[WHAT IS BEING ASKED] Give every line below again, exactly as it appears.

::::

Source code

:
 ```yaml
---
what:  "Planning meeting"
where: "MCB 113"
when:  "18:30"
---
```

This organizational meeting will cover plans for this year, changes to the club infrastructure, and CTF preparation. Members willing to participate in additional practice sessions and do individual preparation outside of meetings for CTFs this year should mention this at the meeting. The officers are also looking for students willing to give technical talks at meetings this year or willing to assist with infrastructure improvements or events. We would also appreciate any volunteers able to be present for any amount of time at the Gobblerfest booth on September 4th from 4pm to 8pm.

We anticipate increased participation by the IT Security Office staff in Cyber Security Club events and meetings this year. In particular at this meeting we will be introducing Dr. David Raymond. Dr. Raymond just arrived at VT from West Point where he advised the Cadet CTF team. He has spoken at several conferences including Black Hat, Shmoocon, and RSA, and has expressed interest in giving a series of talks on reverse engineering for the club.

::::

[RESPONSE BELOW]
Source code

:
 ```yaml
---
what:  "Planning meeting"
where: "MCB 113"
when:  "18:30"
---
```

This organizational meeting will cover plans for this year, changes to the club infrastructure, and CTF preparation. Members willing to participate in additional practice sessions and do individual preparation outside of meetings for CTFs this year should mention this at the meeting. The officers are also looking for students willing to give technical talks at meetings this year or willing to assist with infrastructure improvements or events. We would also appreciate any volunteers able to be present for any amount of time at the Gobblerfest booth on September 4th from 4pm to 8pm.

We anticipate increased participation by the IT Security Office staff in Cyber Security Club events and meetings this year. In particular at this meeting we will be introducing Dr. David Raymond. Dr. Raymond just arrived at VT from West Point where he advised the Cadet CTF team. He has spoken at several conferences including Black Hat, Shmoocon, and RSA, and has expressed interest in giving a series of talks on reverse engineering for the club.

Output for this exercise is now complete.